* Task objective: Would you transcribe the line containing "metters per aplitude." and every line after it, through the end of the records below, exactly and with nothing else?

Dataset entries
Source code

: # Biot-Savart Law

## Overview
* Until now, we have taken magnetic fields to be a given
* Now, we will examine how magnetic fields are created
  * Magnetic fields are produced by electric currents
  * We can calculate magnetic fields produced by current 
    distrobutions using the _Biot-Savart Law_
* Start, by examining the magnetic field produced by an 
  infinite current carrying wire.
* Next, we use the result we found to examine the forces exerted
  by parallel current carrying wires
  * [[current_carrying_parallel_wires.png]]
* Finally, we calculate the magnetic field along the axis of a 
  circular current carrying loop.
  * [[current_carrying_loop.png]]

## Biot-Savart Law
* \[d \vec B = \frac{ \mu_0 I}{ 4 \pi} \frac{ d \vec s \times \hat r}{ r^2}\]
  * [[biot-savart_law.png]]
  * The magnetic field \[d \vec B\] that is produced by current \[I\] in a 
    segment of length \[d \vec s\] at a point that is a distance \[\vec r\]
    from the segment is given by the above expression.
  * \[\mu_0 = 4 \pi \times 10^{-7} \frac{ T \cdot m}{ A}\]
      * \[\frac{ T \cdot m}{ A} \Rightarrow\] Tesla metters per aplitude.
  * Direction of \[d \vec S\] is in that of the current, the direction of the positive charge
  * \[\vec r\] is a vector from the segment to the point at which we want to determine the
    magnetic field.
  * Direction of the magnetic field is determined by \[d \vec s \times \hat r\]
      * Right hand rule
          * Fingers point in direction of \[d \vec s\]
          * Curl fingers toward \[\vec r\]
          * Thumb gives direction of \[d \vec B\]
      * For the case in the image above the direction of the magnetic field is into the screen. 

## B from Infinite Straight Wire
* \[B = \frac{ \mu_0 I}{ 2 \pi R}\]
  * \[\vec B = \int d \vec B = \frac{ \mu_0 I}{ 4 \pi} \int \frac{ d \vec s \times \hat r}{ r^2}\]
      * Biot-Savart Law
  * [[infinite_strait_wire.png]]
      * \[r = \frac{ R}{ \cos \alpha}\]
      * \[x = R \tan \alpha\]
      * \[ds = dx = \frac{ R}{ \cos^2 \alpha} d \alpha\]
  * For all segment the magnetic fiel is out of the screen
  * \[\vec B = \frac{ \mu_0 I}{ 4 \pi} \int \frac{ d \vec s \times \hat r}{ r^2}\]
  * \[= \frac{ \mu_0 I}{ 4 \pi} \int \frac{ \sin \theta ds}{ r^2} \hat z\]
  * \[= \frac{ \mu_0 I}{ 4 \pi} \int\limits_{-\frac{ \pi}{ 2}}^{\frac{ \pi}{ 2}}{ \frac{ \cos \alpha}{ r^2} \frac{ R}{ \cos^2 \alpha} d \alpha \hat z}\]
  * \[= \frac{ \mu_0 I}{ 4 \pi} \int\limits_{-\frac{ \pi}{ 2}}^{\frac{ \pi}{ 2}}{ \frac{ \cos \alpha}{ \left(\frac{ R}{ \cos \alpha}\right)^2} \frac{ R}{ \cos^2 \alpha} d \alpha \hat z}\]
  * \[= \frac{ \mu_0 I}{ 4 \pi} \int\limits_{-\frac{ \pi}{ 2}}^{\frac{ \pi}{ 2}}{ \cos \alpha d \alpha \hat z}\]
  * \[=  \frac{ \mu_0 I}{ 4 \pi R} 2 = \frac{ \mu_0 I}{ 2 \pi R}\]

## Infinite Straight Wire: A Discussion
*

* Output of the task:
      * \[\frac{ T \cdot m}{ A} \Rightarrow\] Tesla metters per aplitude.
  * Direction of \[d \vec S\] is in that of the current, the direction of the positive charge
  * \[\vec r\] is a vector from the segment to the point at which we want to determine the
    magnetic field.
  * Direction of the magnetic field is determined by \[d \vec s \times \hat r\]
      * Right hand rule
          * Fingers point in direction of \[d \vec s\]
          * Curl fingers toward \[\vec r\]
          * Thumb gives direction of \[d \vec B\]
      * For the case in the image above the direction of the magnetic field is into the screen. 

## B from Infinite Straight Wire
* \[B = \frac{ \mu_0 I}{ 2 \pi R}\]
  * \[\vec B = \int d \vec B = \frac{ \mu_0 I}{ 4 \pi} \int \frac{ d \vec s \times \hat r}{ r^2}\]
      * Biot-Savart Law
  * [[infinite_strait_wire.png]]
      * \[r = \frac{ R}{ \cos \alpha}\]
      * \[x = R \tan \alpha\]
      * \[ds = dx = \frac{ R}{ \cos^2 \alpha} d \alpha\]
  * For all segment the magnetic fiel is out of the screen
  * \[\vec B = \frac{ \mu_0 I}{ 4 \pi} \int \frac{ d \vec s \times \hat r}{ r^2}\]
  * \[= \frac{ \mu_0 I}{ 4 \pi} \int \frac{ \sin \theta ds}{ r^2} \hat z\]
  * \[= \frac{ \mu_0 I}{ 4 \pi} \int\limits_{-\frac{ \pi}{ 2}}^{\frac{ \pi}{ 2}}{ \frac{ \cos \alpha}{ r^2} \frac{ R}{ \cos^2 \alpha} d \alpha \hat z}\]
  * \[= \frac{ \mu_0 I}{ 4 \pi} \int\limits_{-\frac{ \pi}{ 2}}^{\frac{ \pi}{ 2}}{ \frac{ \cos \alpha}{ \left(\frac{ R}{ \cos \alpha}\right)^2} \frac{ R}{ \cos^2 \alpha} d \alpha \hat z}\]
  * \[= \frac{ \mu_0 I}{ 4 \pi} \int\limits_{-\frac{ \pi}{ 2}}^{\frac{ \pi}{ 2}}{ \cos \alpha d \alpha \hat z}\]
  * \[=  \frac{ \mu_0 I}{ 4 \pi R} 2 = \frac{ \mu_0 I}{ 2 \pi R}\]

## Infinite Straight Wire: A Discussion
*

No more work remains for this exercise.